During the middle of last year I was feeling really unsatisfied with my job (by this time I was doing event planning) – the stress was insane, I was working alone (which lead to me talking to myself a lot, turns out, I like talking…to people…a lot…so that was problematic), I was limited to what one human could do in 24 hours (lame) and most of all, I just started hating what I was doing. Something I began to realize was that I started this business in my early twenties - a time in my life when I was at the height of my uncontrolled crazy. I lived for the stress, I could stay up for weeks at a time, and the high I got from barely pulling it together at the last minute was addicting. But now, in my early thirties I finally have come to terms with the fact that I really need at least 8 hours of good quality sleep to function and all that stress was just going to make me look old, quickly. Turns out that a job that consists of constant high stress and little sleep is not at all conducive for a bipolar individual who is seeking to live a healthy and balanced life (double lame).
Well to make a long story short (or as short as a verbose individual can), I was approached with the opportunity to work for CoachArt at the end of last summer. The idea of leaving my business that I had spent the last 8 years building was scary – so many questions flooded my brain: Could I really walk away from my own business without feeling like a failure? Could I live on a non-profit salary? Could I work for someone else? Could I handle being in an office the same time all day, every day? Am I capable of interviewing and getting a job considering that I have not worked for a ‘real company’ since my retail job in college? Do I even know where my resume is? What will I wear on said interview? OMG it was never ending!!!
Ok, ok, back to the not-so-short(er) version of the story...When it was all said and done, I realized that the money did not matter – I just needed to be able to cover my expenses and the worst case scenario would be that I am incapable of working for someone else and I go back to running my company. Plus the idea of working for an organization that makes a difference in people’s lives was really exciting for me. I took the job last September and the transition was hard, but I finally feel like I am getting in my groove.

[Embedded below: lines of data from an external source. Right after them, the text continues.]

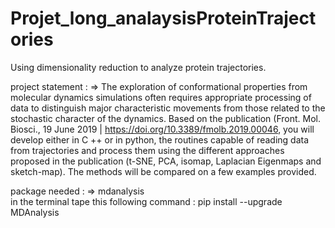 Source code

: # Projet_long_analaysisProteinTrajectories

Using dimensionality reduction to analyze protein trajectories. 

project statement :
=> The exploration of conformational properties from molecular dynamics simulations often requires appropriate processing of data to distinguish major characteristic movements 
from those related to the stochastic character of the dynamics. 
Based on the publication (Front. Mol. Biosci., 19 June 2019 | https://doi.org/10.3389/fmolb.2019.00046, you will develop either in C ++ or in python, the routines capable of reading data 
from trajectories and process them using the different approaches proposed in the publication (t-SNE, PCA, isomap, Laplacian Eigenmaps and sketch-map). 
The methods will be compared on a few examples provided. 

package needed :
=> mdanalysis  
in the terminal tape this following command : pip install --upgrade MDAnalysis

The reason that I have been thinking about this is because a few weeks ago I got an email from the mom of one of our students who is taking guitar lessons. This student happens to be a sibling of one of our former students, who sadly lost his battle to cancer at 6 years old last summer [as a side note: the passing of this little boy had a HUGE impact on me and was a big motivation for me to make this career change]. Since his brother’s passing he had not touched his guitar. We matched him with a guitar teacher a few weeks ago and he has learned to play one of the songs that was preformed at the memorial service of his little brother. Reading this email brought tears to my eyes and made my day all at the same time. It confirmed, yet again, that I made the right choice when I walked away from my business, when I decided to follow my passion and take a chance on change. And I am thankful everyday that I did.